McSpadden was competing as a professional rodeo performer while a student at Oklahoma A&M (now Oklahoma State) when he filled in as an announcer at an Iowa rodeo in 1947. He earned $100 for four nights of announcing and $286 for winning the calf roping.

He also gained fame as the announcer at the National Finals Rodeo, where he helped discover Grammy-winning country star Reba McEntire.

Early in his announcing career, McSpadden turned to politics. A Democrat, he was an Oklahoma state senator from 1955 to 1972, served one term in Congress, then gave up his seat to seek his party’s gubernatorial nomination in 1974.  David Boren, who won the general election, beat him in a runoff primary.

McSpadden served as a Democrat in the U.S. House from 1973 to 1975 and founded the Congressional Rural Caucus.

Clem displayed a dry wit in his own right when comparing his dual callings of rodeo and politics. When the post office in Chelsea, OK was renamed in his honor, he was quoted by The Tulsa World as observing how “there’s an amazing correlation between the two arenas in that there’s bull in each profession.”

Clem McSpadden, known as the voice of professional rodeo, his Oklahoma intonations a familiar presence through six decades as the sport grew from a rural pastime to a spectacle showcased in Las Vegas.

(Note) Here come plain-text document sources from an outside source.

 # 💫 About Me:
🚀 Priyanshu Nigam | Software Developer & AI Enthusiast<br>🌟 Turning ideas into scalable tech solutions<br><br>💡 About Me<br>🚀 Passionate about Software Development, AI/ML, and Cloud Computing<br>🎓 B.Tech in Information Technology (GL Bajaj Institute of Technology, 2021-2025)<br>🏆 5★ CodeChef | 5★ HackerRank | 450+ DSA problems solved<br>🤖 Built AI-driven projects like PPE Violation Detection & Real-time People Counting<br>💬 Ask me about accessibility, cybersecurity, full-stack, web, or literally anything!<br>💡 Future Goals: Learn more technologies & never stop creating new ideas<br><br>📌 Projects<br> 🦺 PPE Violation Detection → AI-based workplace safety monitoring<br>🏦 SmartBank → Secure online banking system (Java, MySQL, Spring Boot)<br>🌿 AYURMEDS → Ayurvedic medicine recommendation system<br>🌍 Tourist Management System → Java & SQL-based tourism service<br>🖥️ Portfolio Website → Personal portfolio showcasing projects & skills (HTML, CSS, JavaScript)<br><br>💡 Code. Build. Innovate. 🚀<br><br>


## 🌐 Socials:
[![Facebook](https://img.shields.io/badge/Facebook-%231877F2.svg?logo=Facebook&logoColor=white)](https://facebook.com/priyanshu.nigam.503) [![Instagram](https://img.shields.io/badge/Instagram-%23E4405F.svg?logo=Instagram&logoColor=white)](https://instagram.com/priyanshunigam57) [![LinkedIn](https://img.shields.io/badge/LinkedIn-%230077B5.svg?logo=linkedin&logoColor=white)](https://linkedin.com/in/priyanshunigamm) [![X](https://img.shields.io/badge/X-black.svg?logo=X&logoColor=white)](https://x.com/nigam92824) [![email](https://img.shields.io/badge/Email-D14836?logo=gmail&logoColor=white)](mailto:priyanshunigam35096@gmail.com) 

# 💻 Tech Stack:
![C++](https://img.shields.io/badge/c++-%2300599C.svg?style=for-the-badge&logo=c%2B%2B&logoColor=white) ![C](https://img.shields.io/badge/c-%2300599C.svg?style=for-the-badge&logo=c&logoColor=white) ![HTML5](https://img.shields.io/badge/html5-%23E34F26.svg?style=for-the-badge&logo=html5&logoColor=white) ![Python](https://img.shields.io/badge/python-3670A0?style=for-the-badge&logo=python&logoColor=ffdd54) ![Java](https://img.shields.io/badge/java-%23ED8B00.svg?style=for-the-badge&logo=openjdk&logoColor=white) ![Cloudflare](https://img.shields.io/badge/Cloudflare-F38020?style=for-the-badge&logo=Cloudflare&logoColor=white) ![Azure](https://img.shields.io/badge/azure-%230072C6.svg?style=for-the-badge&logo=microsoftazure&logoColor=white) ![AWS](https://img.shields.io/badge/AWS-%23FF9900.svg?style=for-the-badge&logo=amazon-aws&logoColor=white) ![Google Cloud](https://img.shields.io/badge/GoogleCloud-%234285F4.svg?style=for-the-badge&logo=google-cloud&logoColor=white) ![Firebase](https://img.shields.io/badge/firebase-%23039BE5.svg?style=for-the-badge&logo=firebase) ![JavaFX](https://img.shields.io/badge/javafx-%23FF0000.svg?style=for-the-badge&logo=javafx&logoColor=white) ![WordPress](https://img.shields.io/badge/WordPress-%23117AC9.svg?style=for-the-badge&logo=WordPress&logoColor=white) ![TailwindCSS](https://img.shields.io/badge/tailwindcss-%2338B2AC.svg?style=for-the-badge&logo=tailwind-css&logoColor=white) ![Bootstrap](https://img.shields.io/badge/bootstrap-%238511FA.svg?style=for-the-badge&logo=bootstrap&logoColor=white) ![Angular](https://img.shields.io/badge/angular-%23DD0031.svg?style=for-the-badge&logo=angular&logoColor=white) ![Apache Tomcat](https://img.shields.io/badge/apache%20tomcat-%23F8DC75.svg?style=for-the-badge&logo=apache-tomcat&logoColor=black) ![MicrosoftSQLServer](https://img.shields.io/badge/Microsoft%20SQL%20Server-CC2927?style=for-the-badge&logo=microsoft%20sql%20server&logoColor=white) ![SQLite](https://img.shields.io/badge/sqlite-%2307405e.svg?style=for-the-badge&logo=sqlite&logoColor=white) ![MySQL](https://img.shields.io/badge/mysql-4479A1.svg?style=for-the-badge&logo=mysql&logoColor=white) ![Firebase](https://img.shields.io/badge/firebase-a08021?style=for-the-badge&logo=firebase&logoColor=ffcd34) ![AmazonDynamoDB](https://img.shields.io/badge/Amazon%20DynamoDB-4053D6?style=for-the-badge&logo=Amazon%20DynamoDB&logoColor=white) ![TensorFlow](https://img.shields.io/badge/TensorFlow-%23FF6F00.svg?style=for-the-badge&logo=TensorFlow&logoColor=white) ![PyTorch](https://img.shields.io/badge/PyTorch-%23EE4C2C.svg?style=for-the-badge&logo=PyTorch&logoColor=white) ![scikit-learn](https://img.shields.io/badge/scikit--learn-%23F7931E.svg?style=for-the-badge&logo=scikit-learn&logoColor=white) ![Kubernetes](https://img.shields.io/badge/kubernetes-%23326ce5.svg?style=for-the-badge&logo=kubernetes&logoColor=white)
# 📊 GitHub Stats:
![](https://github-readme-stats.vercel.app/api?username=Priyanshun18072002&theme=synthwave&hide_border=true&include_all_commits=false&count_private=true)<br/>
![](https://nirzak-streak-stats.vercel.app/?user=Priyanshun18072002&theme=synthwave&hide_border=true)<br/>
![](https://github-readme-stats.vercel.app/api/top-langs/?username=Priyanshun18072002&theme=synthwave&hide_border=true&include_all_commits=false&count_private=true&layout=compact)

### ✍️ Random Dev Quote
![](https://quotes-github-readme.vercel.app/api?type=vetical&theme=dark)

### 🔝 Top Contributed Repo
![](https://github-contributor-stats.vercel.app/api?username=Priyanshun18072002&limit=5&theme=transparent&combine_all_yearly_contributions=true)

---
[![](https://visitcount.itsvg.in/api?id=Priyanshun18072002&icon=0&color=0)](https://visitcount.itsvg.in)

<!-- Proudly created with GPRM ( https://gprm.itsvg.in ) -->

He went on to become general manager of the National Finals Rodeo in Oklahoma City for almost two decades before it left for Las Vegas in the mid-1980s. He announced rodeos in 41 states and was the first American to be the voice of Canada’s prominent Calgary Stampede. He was a rodeo announcer for ABC-TV’s “Wide World of Sports” in the 1960s.

When Mr. McSpadden opened rodeos, he presided over a quiet moment, reciting the cowboy’s prayer he had written. It became a signature of his persona. It concludes:

“Help us, Lord, to live our lives in such a manner that when we make that last inevitable ride to the country up there, where the grass grows lush, green and stirrup high, and the water runs cool, clear and deep, that you, as our last Judge, will tell us that our entry fees are paid.”

He was an actor, known for Dark Before Dawn (1988), My Heroes Have Always Been Cowboys (1991) and J.W. Coop (1971).

Mr. McSpadden operated a ranch near Chelsea, and he owned a lobbying firm in Oklahoma City.

He was a Professional Rodeo Cowboys Association past president, recipient of the Ben Johnson Memorial Award of the National Cowboy and Western Heritage Museum in 1998.

Inducted into the Rodeo Hall of Fame of the Rodeo Historical Society (a support group of the National Cowboy and Western Heritage Museum) in 1989.

He died on July 7, 2008 in Houston, Texas, USA.